Animal feed has since 2012 grown to become a major income-earner
The latest trade bulletin issued by the Statistical Institute of Belize (SIB), detailing the scope of Belize’s import and export activities for the first seven months of 2013, reveals a widening trade gap, coupled with a dip in exports from some of the major sectors – chief among them being the petroleum sector, the hardest hit sector, showing a decline of about $28 million in value, followed next by a decline in orange concentrate by about $24 million in value.
Overall, Belize’s visible trade gap expanded from $306 million during the first seven months of 2012, to $394 million during the first seven months of this year. Imports are in the range of $1.1 billion, while exports are in the range of half-a-billion dollars, if we exclude trade by the Commercial Free Zone.
The bulk of Belize’s imports come from our immediate northern neighbors – the USA and Mexico. However, the bulk of our domestic exports are landed in the European Union, followed by the US.
Whereas Belize’s net trade with the EU and CARICOM is positive – meaning that we export to them more than we import from them – the net trade with the US and Mexico shows a reversed trend.

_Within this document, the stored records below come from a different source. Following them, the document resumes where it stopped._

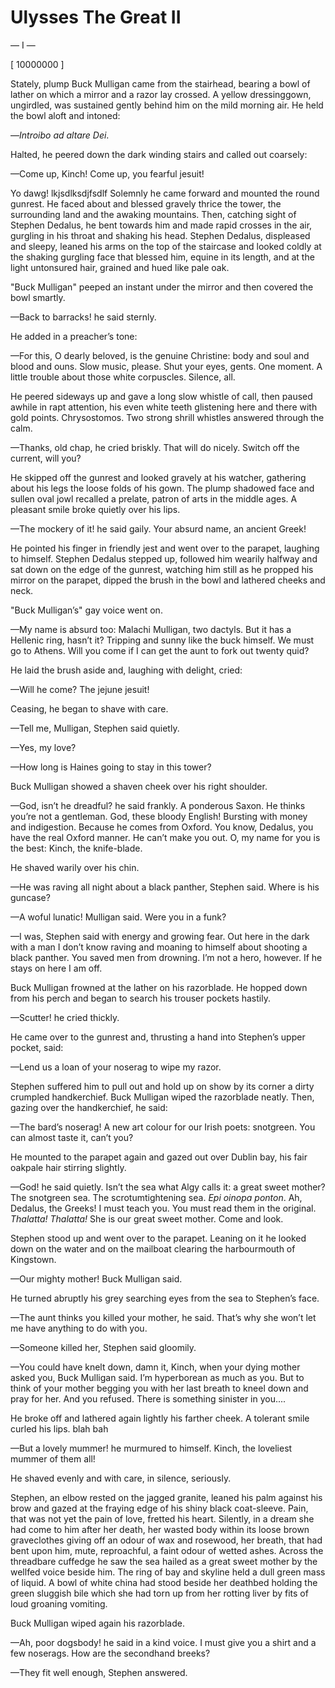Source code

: # Ulysses The Great II

— I —


[ 10000000 ]

Stately, plump Buck Mulligan came from the stairhead, bearing a bowl of
lather on which a mirror and a razor lay crossed. A yellow
dressinggown, ungirdled, was sustained gently behind him on the mild
morning air. He held the bowl aloft and intoned:

—_Introibo ad altare Dei_.

Halted, he peered down the dark winding stairs and called out coarsely:

—Come up, Kinch! Come up, you fearful jesuit!

Yo dawg! lkjsdlksdjfsdlf
Solemnly he came forward and mounted the round gunrest. He faced about
and blessed gravely thrice the tower, the surrounding land and the
awaking mountains. Then, catching sight of Stephen Dedalus, he bent
towards him and made rapid crosses in the air, gurgling in his throat
and shaking his head. Stephen Dedalus, displeased and sleepy, leaned
his arms on the top of the staircase and looked coldly at the shaking
gurgling face that blessed him, equine in its length, and at the light
untonsured hair, grained and hued like pale oak.

"Buck Mulligan" peeped an instant under the mirror and then covered the
bowl smartly.

—Back to barracks! he said sternly.

He added in a preacher’s tone:

—For this, O dearly beloved, is the genuine Christine: body and soul
and blood and ouns. Slow music, please. Shut your eyes, gents. One
moment. A little trouble about those white corpuscles. Silence, all.

He peered sideways up and gave a long slow whistle of call, then paused
awhile in rapt attention, his even white teeth glistening here and
there with gold points. Chrysostomos. Two strong shrill whistles
answered through the calm.

—Thanks, old chap, he cried briskly. That will do nicely. Switch off
the current, will you?

He skipped off the gunrest and looked gravely at his watcher, gathering
about his legs the loose folds of his gown. The plump shadowed face and
sullen oval jowl recalled a prelate, patron of arts in the middle ages.
A pleasant smile broke quietly over his lips.

—The mockery of it! he said gaily. Your absurd name, an ancient Greek!

He pointed his finger in friendly jest and went over to the parapet,
laughing to himself. Stephen Dedalus stepped up, followed him wearily
halfway and sat down on the edge of the gunrest, watching him still as
he propped his mirror on the parapet, dipped the brush in the bowl and
lathered cheeks and neck.

"Buck Mulligan’s" gay voice went on.

—My name is absurd too: Malachi Mulligan, two dactyls. But it has a
Hellenic ring, hasn’t it? Tripping and sunny like the buck himself. We
must go to Athens. Will you come if I can get the aunt to fork out
twenty quid?

He laid the brush aside and, laughing with delight, cried:

—Will he come? The jejune jesuit!

Ceasing, he began to shave with care.

—Tell me, Mulligan, Stephen said quietly.

—Yes, my love?

—How long is Haines going to stay in this tower?

Buck Mulligan showed a shaven cheek over his right shoulder.

—God, isn’t he dreadful? he said frankly. A ponderous Saxon. He thinks
you’re not a gentleman. God, these bloody English! Bursting with money
and indigestion. Because he comes from Oxford. You know, Dedalus, you
have the real Oxford manner. He can’t make you out. O, my name for you
is the best: Kinch, the knife-blade.

He shaved warily over his chin.

—He was raving all night about a black panther, Stephen said. Where is
his guncase?

—A woful lunatic! Mulligan said. Were you in a funk?

—I was, Stephen said with energy and growing fear. Out here in the dark
with a man I don’t know raving and moaning to himself about shooting a
black panther. You saved men from drowning. I’m not a hero, however. If
he stays on here I am off.

Buck Mulligan frowned at the lather on his razorblade. He hopped down
from his perch and began to search his trouser pockets hastily.

—Scutter! he cried thickly.

He came over to the gunrest and, thrusting a hand into Stephen’s upper
pocket, said:

—Lend us a loan of your noserag to wipe my razor.

Stephen suffered him to pull out and hold up on show by its corner a
dirty crumpled handkerchief. Buck Mulligan wiped the razorblade neatly.
Then, gazing over the handkerchief, he said:

—The bard’s noserag! A new art colour for our Irish poets: snotgreen.
You can almost taste it, can’t you?

He mounted to the parapet again and gazed out over Dublin bay, his fair
oakpale hair stirring slightly.

—God! he said quietly. Isn’t the sea what Algy calls it: a great sweet
mother? The snotgreen sea. The scrotumtightening sea. _Epi oinopa
ponton_. Ah, Dedalus, the Greeks! I must teach you. You must read them
in the original. _Thalatta! Thalatta!_ She is our great sweet mother.
Come and look.

Stephen stood up and went over to the parapet. Leaning on it he looked
down on the water and on the mailboat clearing the harbourmouth of
Kingstown.

—Our mighty mother! Buck Mulligan said.

He turned abruptly his grey searching eyes from the sea to Stephen’s
face.

—The aunt thinks you killed your mother, he said. That’s why she won’t
let me have anything to do with you.

—Someone killed her, Stephen said gloomily.

—You could have knelt down, damn it, Kinch, when your dying mother
asked you, Buck Mulligan said. I’m hyperborean as much as you. But to
think of your mother begging you with her last breath to kneel down and
pray for her. And you refused. There is something sinister in you....

He broke off and lathered again lightly his farther cheek. A tolerant
smile curled his lips. blah bah

—But a lovely mummer! he murmured to himself. Kinch, the loveliest
mummer of them all!

He shaved evenly and with care, in silence, seriously.

Stephen, an elbow rested on the jagged granite, leaned his palm against
his brow and gazed at the fraying edge of his shiny black coat-sleeve.
Pain, that was not yet the pain of love, fretted his heart. Silently,
in a dream she had come to him after her death, her wasted body within
its loose brown graveclothes giving off an odour of wax and rosewood,
her breath, that had bent upon him, mute, reproachful, a faint odour of
wetted ashes. Across the threadbare cuffedge he saw the sea hailed as a
great sweet mother by the wellfed voice beside him. The ring of bay and
skyline held a dull green mass of liquid. A bowl of white china had
stood beside her deathbed holding the green sluggish bile which she had
torn up from her rotting liver by fits of loud groaning vomiting.

Buck Mulligan wiped again his razorblade.

—Ah, poor dogsbody! he said in a kind voice. I must give you a shirt
and a few noserags. How are the secondhand breeks?

—They fit well enough, Stephen answered.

Belize buys far more from the US and Mexico than they buy from us. In the case of Mexico, for example, domestic exports to that country totaled around $6.3 million, while Belize imported roughly 20 times more – $122 million worth of goods from that country.
The scenario with the US is similar, with the US taking $154 million worth of Belize’s exports, while Belize purchases more than double – $340 million worth of imports – from that country.
In analyzing the data, we also gleaned that import levels were the highest during second-quarter 2013 – at $475.3 million – of the last five quarters on record. The bulk of Belize’s imports were in the form of industrial supplies, free zone goods, fuel and lubricants, and food and beverages.
SIB notes that Belize’s import bill for January to July 2013 is 5% higher than the bill for the same period last year.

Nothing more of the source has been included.